DataBricks: Ingesting CSV data to a Delta Live Table in Python triggers "invalid characters in table name" error - how to set column mapping mode?


First off, can I just say that I am learning DataBricks at the time of writing this post, so I'd like simpler, cruder solutions as well as more sophisticated ones.

I am reading a CSV file like this:

df1 = spark.read.format("csv").option("header", True).load(path_to_csv_file)

Then I'm saving it as a Delta Live Table like this:

df1.write.format("delta").save("table_path")

The CSV headers have characters in them like space and & and /, and I get the error:

AnalysisException: Found invalid character(s) among " ,;{}()\n\t=" in the column names of your schema. Please enable column mapping by setting table property 'delta.columnMapping.mode' to 'name'. For more details, refer to https://docs.databricks.com/delta/delta-column-mapping.html Or you can use alias to rename it.

The documentation I've seen on the issue explains how to set the column mapping mode to 'name' AFTER a table has been created using ALTER TABLE, but does not explain how to set it at creation time, especially when using the DataFrame API as above. Is there a way to do this?

Is there a better way to get CSV into a new table?


UPDATE:

Reading the docs here and here, and inspired by Robert's answer, I tried this first:

spark.conf.set("spark.databricks.delta.defaults.columnMapping.mode", "name")

Still no luck, I get the same error. It's interesting how hard it is for a beginner to write a CSV file with spaces in its headers to a Delta Live Table


Solution

  • Thanks to Hemant on the Databricks community forum, I have found the answer.

    df1.write.format("delta").option("delta.columnMapping.mode", "name")
                             .option("path", "table_path").saveAsTable("new_table")
    

    Now I can either query it with SQL or load it into a Spark dataframe:

    SELECT * FROM new_table;
    
    delta_df = spark.read.format("delta").load("table_path")
    display(delta_df)
    

    SQL Way

    This method does the same thing but in SQL.
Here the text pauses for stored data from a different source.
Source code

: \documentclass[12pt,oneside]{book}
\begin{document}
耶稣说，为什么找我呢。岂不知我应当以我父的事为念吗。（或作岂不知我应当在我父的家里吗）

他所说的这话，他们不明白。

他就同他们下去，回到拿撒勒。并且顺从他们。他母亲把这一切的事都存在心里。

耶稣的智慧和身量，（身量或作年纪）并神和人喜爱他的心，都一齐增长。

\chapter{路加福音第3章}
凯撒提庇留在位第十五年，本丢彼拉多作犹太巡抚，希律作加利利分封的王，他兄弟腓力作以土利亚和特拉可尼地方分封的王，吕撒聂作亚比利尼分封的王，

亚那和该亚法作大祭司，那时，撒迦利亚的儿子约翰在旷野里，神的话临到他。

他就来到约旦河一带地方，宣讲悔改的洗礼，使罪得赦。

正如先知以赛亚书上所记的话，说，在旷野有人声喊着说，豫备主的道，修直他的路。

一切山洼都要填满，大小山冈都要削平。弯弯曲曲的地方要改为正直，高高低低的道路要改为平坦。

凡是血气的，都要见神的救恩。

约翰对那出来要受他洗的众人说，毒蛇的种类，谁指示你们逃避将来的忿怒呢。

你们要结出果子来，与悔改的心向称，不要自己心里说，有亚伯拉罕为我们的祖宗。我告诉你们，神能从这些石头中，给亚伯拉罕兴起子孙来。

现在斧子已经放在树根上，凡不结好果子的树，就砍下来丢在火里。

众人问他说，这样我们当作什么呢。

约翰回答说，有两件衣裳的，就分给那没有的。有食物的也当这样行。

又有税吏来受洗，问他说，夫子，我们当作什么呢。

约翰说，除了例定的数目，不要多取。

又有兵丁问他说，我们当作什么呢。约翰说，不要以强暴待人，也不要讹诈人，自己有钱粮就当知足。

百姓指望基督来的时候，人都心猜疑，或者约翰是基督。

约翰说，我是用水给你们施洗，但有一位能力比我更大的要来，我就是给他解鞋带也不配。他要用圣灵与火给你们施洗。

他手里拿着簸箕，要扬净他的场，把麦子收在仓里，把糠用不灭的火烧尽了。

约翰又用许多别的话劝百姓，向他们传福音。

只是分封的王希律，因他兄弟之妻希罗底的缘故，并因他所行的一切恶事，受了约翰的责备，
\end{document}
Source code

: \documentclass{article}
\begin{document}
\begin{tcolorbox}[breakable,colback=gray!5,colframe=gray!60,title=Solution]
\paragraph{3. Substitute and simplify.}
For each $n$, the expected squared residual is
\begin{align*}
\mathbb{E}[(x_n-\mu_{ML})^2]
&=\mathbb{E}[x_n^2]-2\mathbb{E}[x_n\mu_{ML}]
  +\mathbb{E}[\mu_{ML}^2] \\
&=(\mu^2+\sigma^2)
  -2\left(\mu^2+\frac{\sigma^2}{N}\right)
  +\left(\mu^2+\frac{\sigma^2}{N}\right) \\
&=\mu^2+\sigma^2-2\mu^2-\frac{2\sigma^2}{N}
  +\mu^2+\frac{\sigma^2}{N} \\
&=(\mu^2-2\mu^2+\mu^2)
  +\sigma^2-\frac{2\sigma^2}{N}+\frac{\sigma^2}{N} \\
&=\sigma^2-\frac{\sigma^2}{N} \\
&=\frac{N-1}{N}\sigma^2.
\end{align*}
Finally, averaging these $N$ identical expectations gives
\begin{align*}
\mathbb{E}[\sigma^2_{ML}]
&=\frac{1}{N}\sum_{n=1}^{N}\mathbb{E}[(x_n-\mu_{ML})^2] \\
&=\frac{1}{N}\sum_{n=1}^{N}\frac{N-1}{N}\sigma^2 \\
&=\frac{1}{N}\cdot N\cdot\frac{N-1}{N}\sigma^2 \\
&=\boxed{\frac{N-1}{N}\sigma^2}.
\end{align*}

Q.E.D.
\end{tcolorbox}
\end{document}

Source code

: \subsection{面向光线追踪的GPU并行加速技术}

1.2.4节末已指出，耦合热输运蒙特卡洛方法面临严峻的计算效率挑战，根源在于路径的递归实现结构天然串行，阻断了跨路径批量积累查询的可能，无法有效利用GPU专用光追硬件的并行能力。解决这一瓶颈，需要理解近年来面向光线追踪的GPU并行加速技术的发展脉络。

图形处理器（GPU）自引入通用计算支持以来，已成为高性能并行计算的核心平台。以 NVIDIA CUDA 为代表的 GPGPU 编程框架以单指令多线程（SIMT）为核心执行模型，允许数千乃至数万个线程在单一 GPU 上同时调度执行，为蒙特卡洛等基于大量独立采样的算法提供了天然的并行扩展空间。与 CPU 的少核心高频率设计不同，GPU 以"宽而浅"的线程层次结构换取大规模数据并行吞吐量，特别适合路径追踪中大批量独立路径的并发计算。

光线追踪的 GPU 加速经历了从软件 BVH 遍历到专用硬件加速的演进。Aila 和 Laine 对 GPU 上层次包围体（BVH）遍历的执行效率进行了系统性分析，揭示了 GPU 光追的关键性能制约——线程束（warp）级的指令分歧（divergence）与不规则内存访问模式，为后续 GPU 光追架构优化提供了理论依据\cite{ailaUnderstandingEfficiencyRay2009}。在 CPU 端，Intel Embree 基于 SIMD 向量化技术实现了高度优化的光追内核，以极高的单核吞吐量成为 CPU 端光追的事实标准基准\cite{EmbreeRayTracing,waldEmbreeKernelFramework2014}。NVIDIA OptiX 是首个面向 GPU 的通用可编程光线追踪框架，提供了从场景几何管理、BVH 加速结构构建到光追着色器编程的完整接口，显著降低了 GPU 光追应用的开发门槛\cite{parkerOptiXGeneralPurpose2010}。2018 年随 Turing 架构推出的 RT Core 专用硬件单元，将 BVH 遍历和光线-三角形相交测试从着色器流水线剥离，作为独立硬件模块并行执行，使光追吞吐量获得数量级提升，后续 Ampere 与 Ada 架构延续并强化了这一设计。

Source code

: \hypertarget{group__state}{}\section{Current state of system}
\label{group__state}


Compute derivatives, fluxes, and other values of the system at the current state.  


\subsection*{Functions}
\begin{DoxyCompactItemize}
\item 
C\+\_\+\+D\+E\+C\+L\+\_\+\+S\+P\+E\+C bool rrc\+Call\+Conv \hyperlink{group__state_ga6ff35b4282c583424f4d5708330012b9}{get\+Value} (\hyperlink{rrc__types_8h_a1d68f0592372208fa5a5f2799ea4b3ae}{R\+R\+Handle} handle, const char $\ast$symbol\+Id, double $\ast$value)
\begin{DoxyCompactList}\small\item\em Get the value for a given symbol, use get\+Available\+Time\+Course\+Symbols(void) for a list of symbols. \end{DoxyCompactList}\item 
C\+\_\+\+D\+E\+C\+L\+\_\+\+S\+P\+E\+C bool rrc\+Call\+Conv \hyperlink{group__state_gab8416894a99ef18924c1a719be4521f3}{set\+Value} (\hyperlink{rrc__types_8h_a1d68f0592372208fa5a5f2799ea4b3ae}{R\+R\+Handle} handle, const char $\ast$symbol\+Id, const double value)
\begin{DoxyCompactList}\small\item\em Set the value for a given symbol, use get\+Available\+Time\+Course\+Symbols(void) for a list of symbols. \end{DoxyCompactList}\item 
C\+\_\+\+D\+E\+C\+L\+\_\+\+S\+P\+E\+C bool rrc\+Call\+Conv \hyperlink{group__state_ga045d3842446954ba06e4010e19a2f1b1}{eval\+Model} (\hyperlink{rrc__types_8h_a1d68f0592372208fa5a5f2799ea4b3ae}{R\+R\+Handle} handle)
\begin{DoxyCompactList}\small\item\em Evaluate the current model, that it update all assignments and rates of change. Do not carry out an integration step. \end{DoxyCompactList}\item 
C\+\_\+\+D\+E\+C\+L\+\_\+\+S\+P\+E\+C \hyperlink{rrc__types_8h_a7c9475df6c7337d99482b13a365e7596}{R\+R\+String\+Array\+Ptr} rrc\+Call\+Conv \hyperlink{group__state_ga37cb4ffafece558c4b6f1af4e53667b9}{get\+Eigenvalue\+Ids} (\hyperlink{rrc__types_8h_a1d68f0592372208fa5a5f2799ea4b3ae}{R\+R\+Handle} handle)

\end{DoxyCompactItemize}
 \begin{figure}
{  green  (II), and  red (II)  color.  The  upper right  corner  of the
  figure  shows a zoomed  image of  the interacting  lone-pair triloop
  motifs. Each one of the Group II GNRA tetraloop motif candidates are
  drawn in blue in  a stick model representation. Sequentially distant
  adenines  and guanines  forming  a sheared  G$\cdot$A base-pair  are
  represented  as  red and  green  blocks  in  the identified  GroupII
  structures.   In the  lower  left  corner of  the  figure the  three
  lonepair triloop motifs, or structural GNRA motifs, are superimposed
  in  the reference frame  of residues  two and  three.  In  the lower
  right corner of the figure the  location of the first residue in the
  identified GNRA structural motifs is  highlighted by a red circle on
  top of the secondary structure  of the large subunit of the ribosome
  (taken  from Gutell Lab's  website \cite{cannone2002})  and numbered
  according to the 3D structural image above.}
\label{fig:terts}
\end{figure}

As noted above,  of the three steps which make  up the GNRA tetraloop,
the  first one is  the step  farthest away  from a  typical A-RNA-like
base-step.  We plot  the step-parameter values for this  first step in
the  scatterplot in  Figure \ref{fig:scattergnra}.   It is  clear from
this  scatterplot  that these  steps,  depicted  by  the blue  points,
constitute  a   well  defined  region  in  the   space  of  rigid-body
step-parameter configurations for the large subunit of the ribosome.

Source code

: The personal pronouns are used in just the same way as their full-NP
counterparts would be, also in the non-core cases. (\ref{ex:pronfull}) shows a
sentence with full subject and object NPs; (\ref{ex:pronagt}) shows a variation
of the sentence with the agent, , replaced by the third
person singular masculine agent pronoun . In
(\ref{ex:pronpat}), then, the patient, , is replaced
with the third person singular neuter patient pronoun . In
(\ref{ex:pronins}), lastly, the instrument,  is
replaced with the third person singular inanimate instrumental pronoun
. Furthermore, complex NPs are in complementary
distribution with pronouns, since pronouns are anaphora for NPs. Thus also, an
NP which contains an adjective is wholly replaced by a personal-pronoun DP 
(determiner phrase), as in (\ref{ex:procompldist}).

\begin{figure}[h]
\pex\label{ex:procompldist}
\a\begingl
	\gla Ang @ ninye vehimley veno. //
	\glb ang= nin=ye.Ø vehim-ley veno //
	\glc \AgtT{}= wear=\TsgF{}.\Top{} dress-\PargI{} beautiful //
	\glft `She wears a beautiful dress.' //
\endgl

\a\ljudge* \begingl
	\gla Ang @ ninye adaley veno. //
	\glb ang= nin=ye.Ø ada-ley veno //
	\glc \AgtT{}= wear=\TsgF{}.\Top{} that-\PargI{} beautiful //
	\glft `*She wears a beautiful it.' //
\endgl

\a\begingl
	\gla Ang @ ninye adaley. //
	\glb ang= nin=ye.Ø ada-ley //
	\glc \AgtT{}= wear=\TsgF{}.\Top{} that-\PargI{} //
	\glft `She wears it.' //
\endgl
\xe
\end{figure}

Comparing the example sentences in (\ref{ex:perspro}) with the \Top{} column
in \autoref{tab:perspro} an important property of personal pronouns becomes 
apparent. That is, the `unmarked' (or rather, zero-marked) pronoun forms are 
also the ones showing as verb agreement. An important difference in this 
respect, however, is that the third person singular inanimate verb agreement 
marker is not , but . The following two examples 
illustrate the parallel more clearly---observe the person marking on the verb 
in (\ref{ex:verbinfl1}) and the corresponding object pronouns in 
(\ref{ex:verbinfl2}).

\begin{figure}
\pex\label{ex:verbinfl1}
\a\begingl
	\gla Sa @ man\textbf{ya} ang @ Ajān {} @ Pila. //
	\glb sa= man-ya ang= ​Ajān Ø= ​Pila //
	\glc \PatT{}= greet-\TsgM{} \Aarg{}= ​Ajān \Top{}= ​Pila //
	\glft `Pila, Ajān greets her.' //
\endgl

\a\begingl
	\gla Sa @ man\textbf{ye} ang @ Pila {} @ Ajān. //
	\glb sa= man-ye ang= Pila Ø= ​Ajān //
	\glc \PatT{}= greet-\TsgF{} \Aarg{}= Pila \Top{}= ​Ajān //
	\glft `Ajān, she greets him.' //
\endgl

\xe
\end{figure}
    First, create a CSV-backed table for your CSV file:

    CREATE TABLE table_csv
      USING CSV
      OPTIONS (path '/path/to/file.csv', 'header' 'true', 'mode' 'FAILFAST');
    

    Then create a Delta table using the CSV-backed table:

    CREATE TABLE delta_table
      USING DELTA
      TBLPROPERTIES ("delta.columnMapping.mode" = "name")
      AS SELECT * FROM table_csv;
    
    SELECT * FROM delta_table;
    

    I've verified that I get the same error as I did when using Python should I omit the TBLPROPERTIES statement.

    I guess the Python answer would be to use spark.sql and run this using Python, that way I could embed the CSV path variable in the SQL.